A Pressing Need for an Evidence-Based Humanitarian and Policy Response
Not nearly enough is known about the intersection of famine and migration. One can predict that it is fast becoming a pressing humanitarian and political concern. Furthermore, it is increasingly clear that the narrow and often managerial treatment of food insecurity as an adverse driver of migration within global development and humanitarian policy fails to address the key political aspects of modern famines and related mass-distress migration. The understanding of contemporary famine has shifted from a focus on food availability or access to politics and policies. Work by (among others) Stephen Devereux, David Keen, and Alex de Waal shows that disruptions in food supply or access, climate change, and natural disasters are themselves insufficient conditions for a famine to occur. Famines strike when a political decision, by way of an act of commission or omission, creates one (see Figure 2). Migration—whether voluntary or forced, internal or international—is likewise shaped by the political context within which it occurs.
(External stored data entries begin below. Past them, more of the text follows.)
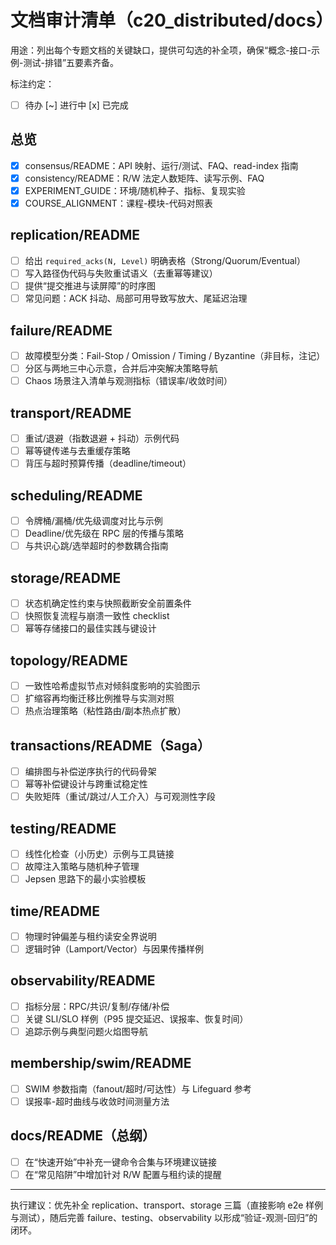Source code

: # 文档审计清单（c20_distributed/docs）

用途：列出每个专题文档的关键缺口，提供可勾选的补全项，确保“概念-接口-示例-测试-排错”五要素齐备。

标注约定：

- [ ] 待办  [~] 进行中  [x] 已完成

## 总览

- [x] consensus/README：API 映射、运行/测试、FAQ、read-index 指南
- [x] consistency/README：R/W 法定人数矩阵、读写示例、FAQ
- [x] EXPERIMENT_GUIDE：环境/随机种子、指标、复现实验
- [x] COURSE_ALIGNMENT：课程-模块-代码对照表

## replication/README

- [ ] 给出 `required_acks(N, Level)` 明确表格（Strong/Quorum/Eventual）
- [ ] 写入路径伪代码与失败重试语义（去重幂等建议）
- [ ] 提供“提交推进与读屏障”的时序图
- [ ] 常见问题：ACK 抖动、局部可用导致写放大、尾延迟治理

## failure/README

- [ ] 故障模型分类：Fail-Stop / Omission / Timing / Byzantine（非目标，注记）
- [ ] 分区与两地三中心示意，合并后冲突解决策略导航
- [ ] Chaos 场景注入清单与观测指标（错误率/收敛时间）

## transport/README

- [ ] 重试/退避（指数退避 + 抖动）示例代码
- [ ] 幂等键传递与去重缓存策略
- [ ] 背压与超时预算传播（deadline/timeout）

## scheduling/README

- [ ] 令牌桶/漏桶/优先级调度对比与示例
- [ ] Deadline/优先级在 RPC 层的传播与策略
- [ ] 与共识心跳/选举超时的参数耦合指南

## storage/README

- [ ] 状态机确定性约束与快照截断安全前置条件
- [ ] 快照恢复流程与崩溃一致性 checklist
- [ ] 幂等存储接口的最佳实践与键设计

## topology/README

- [ ] 一致性哈希虚拟节点对倾斜度影响的实验图示
- [ ] 扩缩容再均衡迁移比例推导与实测对照
- [ ] 热点治理策略（粘性路由/副本热点扩散）

## transactions/README（Saga）

- [ ] 编排图与补偿逆序执行的代码骨架
- [ ] 幂等补偿键设计与跨重试稳定性
- [ ] 失败矩阵（重试/跳过/人工介入）与可观测性字段

## testing/README

- [ ] 线性化检查（小历史）示例与工具链接
- [ ] 故障注入策略与随机种子管理
- [ ] Jepsen 思路下的最小实验模板

## time/README

- [ ] 物理时钟偏差与租约读安全界说明
- [ ] 逻辑时钟（Lamport/Vector）与因果传播样例

## observability/README

- [ ] 指标分层：RPC/共识/复制/存储/补偿
- [ ] 关键 SLI/SLO 样例（P95 提交延迟、误报率、恢复时间）
- [ ] 追踪示例与典型问题火焰图导航

## membership/swim/README

- [ ] SWIM 参数指南（fanout/超时/可达性）与 Lifeguard 参考
- [ ] 误报率-超时曲线与收敛时间测量方法

## docs/README（总纲）

- [ ] 在“快速开始”中补充一键命令合集与环境建议链接
- [ ] 在“常见陷阱”中增加针对 R/W 配置与租约读的提醒

---

执行建议：优先补全 replication、transport、storage 三篇（直接影响 e2e 样例与测试），随后完善 failure、testing、observability 以形成“验证-观测-回归”的闭环。
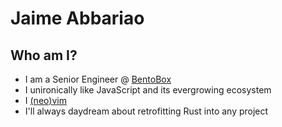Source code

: # Jaime Abbariao

## Who am I?

- I am a Senior Engineer @ [BentoBox](https://getbento.com)
- I unironically like JavaScript and its evergrowing ecosystem
- I [(neo)vim](https://github.com/ja153903/jvim)
- I'll always daydream about retrofitting Rust into any project

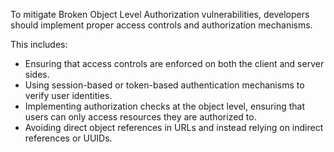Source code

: To mitigate Broken Object Level Authorization vulnerabilities, developers should implement proper access controls and authorization mechanisms. 

This includes:
- Ensuring that access controls are enforced on both the client and server sides.
- Using session-based or token-based authentication mechanisms to verify user identities.
- Implementing authorization checks at the object level, ensuring that users can only access resources they are authorized to.
- Avoiding direct object references in URLs and instead relying on indirect references or UUIDs.

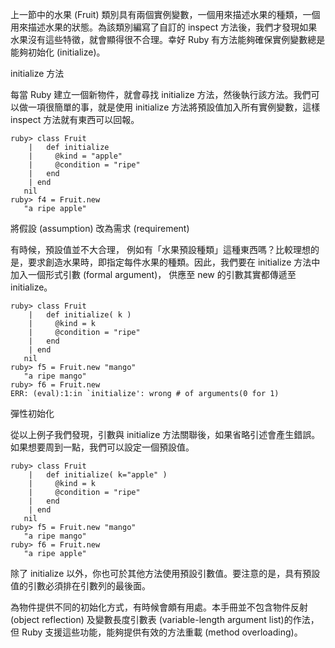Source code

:上一節中的水果 (Fruit) 類別具有兩個實例變數，一個用來描述水果的種類，一個用來描述水果的狀態。為該類別編寫了自訂的 inspect 方法後，我們才發現如果水果沒有這些特徵，就會顯得很不合理。幸好 Ruby 有方法能夠確保實例變數總是能夠初始化 (initialize)。

initialize 方法

每當 Ruby 建立一個新物件，就會尋找 initialize 方法，然後執行該方法。我們可以做一項很簡單的事，就是使用 initialize 方法將預設值加入所有實例變數，這樣 inspect 方法就有東西可以回報。

    ruby> class Fruit
        |   def initialize
        |     @kind = "apple"
        |     @condition = "ripe"
        |   end
        | end
       nil
    ruby> f4 = Fruit.new
       "a ripe apple"

將假設 (assumption) 改為需求 (requirement)

有時候，預設值並不大合理， 例如有「水果預設種類」這種東西嗎？比較理想的是，要求創造水果時，即指定每件水果的種類。因此，我們要在 initialize 方法中加入一個形式引數 (formal argument)， 供應至 new 的引數其實都傳遞至 initialize。

    ruby> class Fruit
        |   def initialize( k )
        |     @kind = k
        |     @condition = "ripe"
        |   end
        | end
       nil
    ruby> f5 = Fruit.new "mango"
       "a ripe mango"
    ruby> f6 = Fruit.new
    ERR: (eval):1:in `initialize': wrong # of arguments(0 for 1)

彈性初始化

從以上例子我們發現，引數與 initialize 方法關聯後，如果省略引述會產生錯誤。如果想要周到一點，我們可以設定一個預設值。

    ruby> class Fruit
        |   def initialize( k="apple" )
        |     @kind = k
        |     @condition = "ripe"
        |   end
        | end
       nil
    ruby> f5 = Fruit.new "mango"
       "a ripe mango"
    ruby> f6 = Fruit.new
       "a ripe apple"
       
除了 initialize 以外，你也可於其他方法使用預設引數值。要注意的是，具有預設值的引數必須排在引數列的最後面。

為物件提供不同的初始化方式，有時候會頗有用處。本手冊並不包含物件反射 (object reflection) 及變數長度引數表 (variable-length argument list)的作法，但 Ruby 支援這些功能，能夠提供有效的方法重載 (method overloading)。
Source: World Peace Foundation, Tufts University
The international regimes for responding to famine and to forced migration are ill-matched. The standard relief program regards those who have migrated from hunger as short-term displaced people in need of food and shelter until they can return home when matters improve. Relief workers do not see their job as assisting in longer-term processes of urbanization or outmigration, and still less are they equipped to deal with the political causes of starvation. This may be starting to change: UN Security Council Resolution 2417, adopted in May 2018, condemns the use of starvation of civilians as an unlawful war tactic. Meanwhile, a classical understanding of the 1951 Refugee Convention would not yield a sympathetic outcome for persons fleeing famine or food deprivation, especially if the politics which determine who starves and who must flee are not acknowledged by the international community, specifically host governments and the UN High Commissioner for Refugees (UNHCR). If climate change contributes to food crises and distress migration—and also fuels the malign and xenophobic politics that worsen these two problems—governments may find their legal and policy tools even more poorly suited to the challenges ahead.
Review of what is known—and what must be known—about the famine-migration nexus turns up an astonishing scarcity of rigorous scholarly research in this field. As famines appear again, one can only conclude with a cri de coeur: This is an urgent topic about which we know far too little.